図4、特定の条件でセルを強調する設定の画面例。目的別に条件と強調方法を登録し、項目ごとに登録内容を設定する

図4

 目立たせ方を自動で設定する方法は、やはり項目定義での設定だ。しかし、どのように目立たせるかは、ユーザーの細かな使用目的に大きく依存し、多くの人に共通する設定にはなりにくい。学業やスポーツの成績など、ごく一部の項目でしか設定しない。その代わりに、手動での設定機能を簡単にする。一度設定した目立たせ方を登録し、あとから素早く呼び出せる仕組みを持たせる。
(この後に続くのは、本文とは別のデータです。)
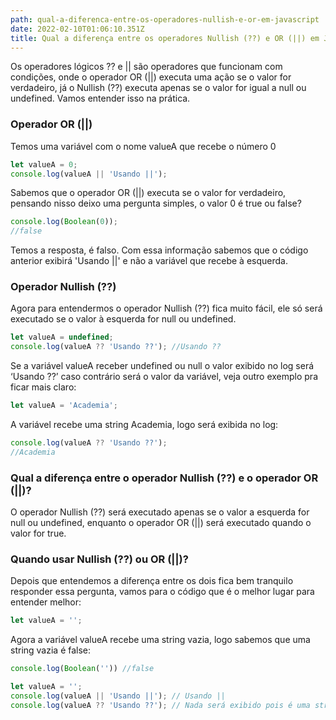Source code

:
 ```yaml
---
path: qual-a-diferenca-entre-os-operadores-nullish-e-or-em-javascript
date: 2022-02-10T01:06:10.351Z
title: Qual a diferença entre os operadores Nullish (??) e OR (||) em JavaScript?
---
```

<!--StartFragment-->

Os operadores lógicos ?? e || são operadores que funcionam com condições, onde o operador OR (||) executa uma ação se o valor for verdadeiro, já o Nullish (??) executa apenas se o valor for igual a null ou undefined. Vamos entender isso na prática.

<!--EndFragment-->

<!--StartFragment-->

### Operador OR (||)

<!--EndFragment-->

<!--StartFragment-->

Temos uma variável com o nome valueA que recebe o número 0

<!--EndFragment-->

```javascript
let valueA = 0;
console.log(valueA || 'Usando ||');
```

<!--StartFragment-->

Sabemos que o operador OR (||) executa se o valor for verdadeiro, pensando nisso deixo uma pergunta simples, o valor 0 é true ou false?

<!--EndFragment-->

```javascript
console.log(Boolean(0));
//false
```

<!--StartFragment-->

Temos a resposta, é falso. Com essa informação sabemos que o código anterior exibirá 'Usando ||' e não a variável que recebe à esquerda.

<!--EndFragment-->

<!--StartFragment-->

### Operador Nullish (??)

<!--EndFragment-->

<!--StartFragment-->

Agora para entendermos o operador Nullish (??) fica muito fácil, ele só será executado se o valor à esquerda for null ou undefined.

<!--EndFragment-->

```javascript
let valueA = undefined;
console.log(valueA ?? 'Usando ??'); //Usando ??
```

<!--StartFragment-->

Se a variável valueA receber undefined ou null o valor exibido no log será ‘Usando ??’ caso contrário será o valor da variável, veja outro exemplo pra ficar mais claro:

<!--EndFragment-->

```javascript
let valueA = 'Academia';
```

<!--StartFragment-->

A variável recebe uma string Academia, logo será exibida no log:

<!--EndFragment-->

```javascript
console.log(valueA ?? 'Usando ??');
//Academia
```

<!--EndFragment-->

<!--StartFragment-->

### Qual a diferença entre o operador Nullish (??) e o operador OR (||)?

<!--EndFragment-->

<!--StartFragment-->

O operador Nullish (??) será executado apenas se o valor a esquerda for null ou undefined, enquanto o operador OR (||) será executado quando o valor for true.

<!--EndFragment-->

<!--StartFragment-->

### Quando usar Nullish (??) ou OR (||)?

<!--EndFragment-->

<!--StartFragment-->

Depois que entendemos a diferença entre os dois fica bem tranquilo responder essa pergunta, vamos para o código que é o melhor lugar para entender melhor:

<!--EndFragment-->

```javascript
let valueA = '';
```

<!--EndFragment-->

<!--StartFragment-->

Agora a variável valueA recebe uma string vazia, logo sabemos que uma string vazia é false:

<!--EndFragment-->

```javascript
console.log(Boolean('')) //false
```

```javascript
let valueA = '';
console.log(valueA || 'Usando ||'); // Usando ||
console.log(valueA ?? 'Usando ??'); // Nada será exibido pois é uma string vazia
```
また、処理把握機能を利用して、現在の表示内容を登録することも、無駄な再設定の防止に役立つ。

項目定義との連携を利用すれば
さまざまな自動化を達成できる

 一覧表のように利用頻度の高い機能は、改良する価値が大きい。また、既存OSとちがって、一覧表の機能はシステムで1つだけなので、改良したメリットをシステム全体で得られる点も魅力だ。途中に小計を挿入するとか、もっと別な機能追加も考えられる。このような機能を組み込むことで、一覧表の用途はさらに広がるわけだ。
 今回示した一覧表の機能向上は、情報中心システムの可能性の1つを紹介したに過ぎない。ここで注目すべきなのは、項目ごとに別々の設定を持つことで、いろいろな自動化を達成できる点だ。世の中のある程度の作業は、項目の種類ごとに処理が決まる。それに関しては、項目定義を利用することで自動化させることが可能だ。
 項目定義だけで一意的に決まらない場合には、いくつかのレベル分けを用い、作業ステージと併用する。レベル分けの代わりに種類分けでも構わない。ユーザーが作業ステージごとに設定をすることで、より柔軟な自動化を達成する。また、自動化が完璧でなくても大丈夫だ。ほとんどのケースで適切であれば、残りのケースで手動操作を求める。それだけでも、ユーザーの手間を大きく減らせる。
 以上のように、情報中心システムの基本構造は、高度な自動化を実現しやすくできているのが特徴だ。今後のシステムでは、高度な機能を簡単に拡張できることも求められる。当然のことだが、ここでいう「高度な機能」というのは、コンピュータ上の機能ではなく、情報を扱う作業での機能のことを意味している。